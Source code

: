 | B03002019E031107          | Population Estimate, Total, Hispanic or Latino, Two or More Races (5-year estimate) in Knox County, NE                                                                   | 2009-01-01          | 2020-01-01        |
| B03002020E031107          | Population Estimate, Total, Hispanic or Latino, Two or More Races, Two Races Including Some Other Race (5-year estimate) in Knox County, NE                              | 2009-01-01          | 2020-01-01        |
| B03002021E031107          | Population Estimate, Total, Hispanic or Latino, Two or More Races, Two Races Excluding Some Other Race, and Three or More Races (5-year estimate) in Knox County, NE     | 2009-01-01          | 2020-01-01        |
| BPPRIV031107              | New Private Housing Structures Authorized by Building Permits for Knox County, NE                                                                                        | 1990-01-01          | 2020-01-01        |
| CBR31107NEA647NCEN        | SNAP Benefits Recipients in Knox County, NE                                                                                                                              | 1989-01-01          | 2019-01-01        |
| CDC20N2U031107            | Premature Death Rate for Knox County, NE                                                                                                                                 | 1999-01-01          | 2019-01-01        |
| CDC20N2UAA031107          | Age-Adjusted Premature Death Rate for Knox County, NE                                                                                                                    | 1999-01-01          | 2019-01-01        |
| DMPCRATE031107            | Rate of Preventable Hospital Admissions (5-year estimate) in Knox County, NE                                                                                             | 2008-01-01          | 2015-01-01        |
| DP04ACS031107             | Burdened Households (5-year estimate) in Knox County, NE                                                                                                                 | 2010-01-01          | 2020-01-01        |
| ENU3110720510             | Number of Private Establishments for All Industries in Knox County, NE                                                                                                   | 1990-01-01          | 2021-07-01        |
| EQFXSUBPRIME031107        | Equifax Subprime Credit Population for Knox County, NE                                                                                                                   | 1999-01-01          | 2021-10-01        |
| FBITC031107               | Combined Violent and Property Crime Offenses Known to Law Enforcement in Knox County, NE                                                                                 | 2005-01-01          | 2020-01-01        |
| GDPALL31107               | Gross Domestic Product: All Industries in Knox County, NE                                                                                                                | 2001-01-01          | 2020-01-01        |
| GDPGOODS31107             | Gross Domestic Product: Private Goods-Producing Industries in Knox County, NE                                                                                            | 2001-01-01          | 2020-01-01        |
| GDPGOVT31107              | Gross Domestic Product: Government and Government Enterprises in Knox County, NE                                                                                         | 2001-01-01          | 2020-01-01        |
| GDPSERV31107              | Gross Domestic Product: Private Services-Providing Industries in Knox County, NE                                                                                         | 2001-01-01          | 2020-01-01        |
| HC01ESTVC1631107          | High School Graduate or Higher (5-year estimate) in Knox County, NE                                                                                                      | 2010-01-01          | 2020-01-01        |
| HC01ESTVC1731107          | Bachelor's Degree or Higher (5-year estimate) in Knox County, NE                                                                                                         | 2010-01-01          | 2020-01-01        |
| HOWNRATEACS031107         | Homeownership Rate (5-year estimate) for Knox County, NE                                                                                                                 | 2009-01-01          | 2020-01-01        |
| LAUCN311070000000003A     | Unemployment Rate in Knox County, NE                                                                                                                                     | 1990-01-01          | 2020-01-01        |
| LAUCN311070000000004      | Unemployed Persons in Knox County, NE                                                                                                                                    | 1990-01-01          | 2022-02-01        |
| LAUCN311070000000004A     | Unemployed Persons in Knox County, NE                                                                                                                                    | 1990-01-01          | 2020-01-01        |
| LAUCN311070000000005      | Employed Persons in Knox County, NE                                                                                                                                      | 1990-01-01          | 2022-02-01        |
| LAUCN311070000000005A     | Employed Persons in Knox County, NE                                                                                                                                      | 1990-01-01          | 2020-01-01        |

----------

Required action
From the material above, copy exactly the lines between the line holding "Two Races Including" and the line holding "Two Races Excluding", inclusive, and only those.

Output of the task
| B03002020E031107          | Population Estimate, Total, Hispanic or Latino, Two or More Races, Two Races Including Some Other Race (5-year estimate) in Knox County, NE                              | 2009-01-01          | 2020-01-01        |
| B03002021E031107          | Population Estimate, Total, Hispanic or Latino, Two or More Races, Two Races Excluding Some Other Race, and Three or More Races (5-year estimate) in Knox County, NE     | 2009-01-01          | 2020-01-01        |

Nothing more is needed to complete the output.